* Exercise directions *
For each entry below, write an exact copy and leave out the images.
══ Provided information ══
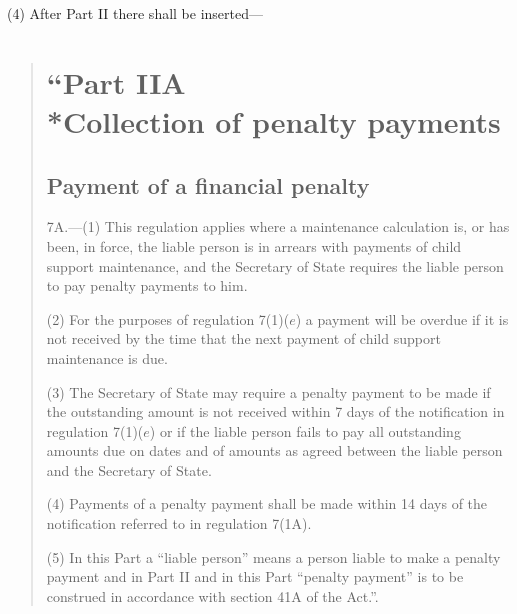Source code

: \documentclass[12pt,a4paper]{article}
\begin{document}
(4) After Part II there shall be inserted—
\begin{quotation}
\section*{“Part IIA\\*C\lowercase{OLLECTION OF PENALTY PAYMENTS}}

\subsection*{Payment of a financial penalty}

7A.---(1)  This regulation applies where a maintenance calculation is, or has been, in force, the liable person is in arrears with payments of child support maintenance, and the Secretary of State requires the liable person to pay penalty payments to him.

(2) For the purposes of regulation 7(1)($e$)  a payment will be overdue if it is not received by the time that the next payment of child support maintenance is due.

(3) The Secretary of State may require a penalty payment to be made if the outstanding amount is not received within 7 days of the notification in regulation 7(1)($e$)  or if the liable person fails to pay all outstanding amounts due on dates and of amounts as agreed between the liable person and the Secretary of State.

(4) Payments of a penalty payment shall be made within 14 days of the notification referred to in regulation 7(1A).

(5) In this Part a “liable person” means a person liable to make a penalty payment and in Part II and in this Part “penalty payment” is to be construed in accordance with section 41A of the Act.”.
\end{quotation}
\end{document}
═══
* Response *
Source code

: \documentclass[12pt,a4paper]{article}
\begin{document}
(4) After Part II there shall be inserted—
\begin{quotation}
\section*{“Part IIA\\*C\lowercase{OLLECTION OF PENALTY PAYMENTS}}

\subsection*{Payment of a financial penalty}

7A.---(1)  This regulation applies where a maintenance calculation is, or has been, in force, the liable person is in arrears with payments of child support maintenance, and the Secretary of State requires the liable person to pay penalty payments to him.

(2) For the purposes of regulation 7(1)($e$)  a payment will be overdue if it is not received by the time that the next payment of child support maintenance is due.

(3) The Secretary of State may require a penalty payment to be made if the outstanding amount is not received within 7 days of the notification in regulation 7(1)($e$)  or if the liable person fails to pay all outstanding amounts due on dates and of amounts as agreed between the liable person and the Secretary of State.

(4) Payments of a penalty payment shall be made within 14 days of the notification referred to in regulation 7(1A).

(5) In this Part a “liable person” means a person liable to make a penalty payment and in Part II and in this Part “penalty payment” is to be construed in accordance with section 41A of the Act.”.
\end{quotation}
\end{document}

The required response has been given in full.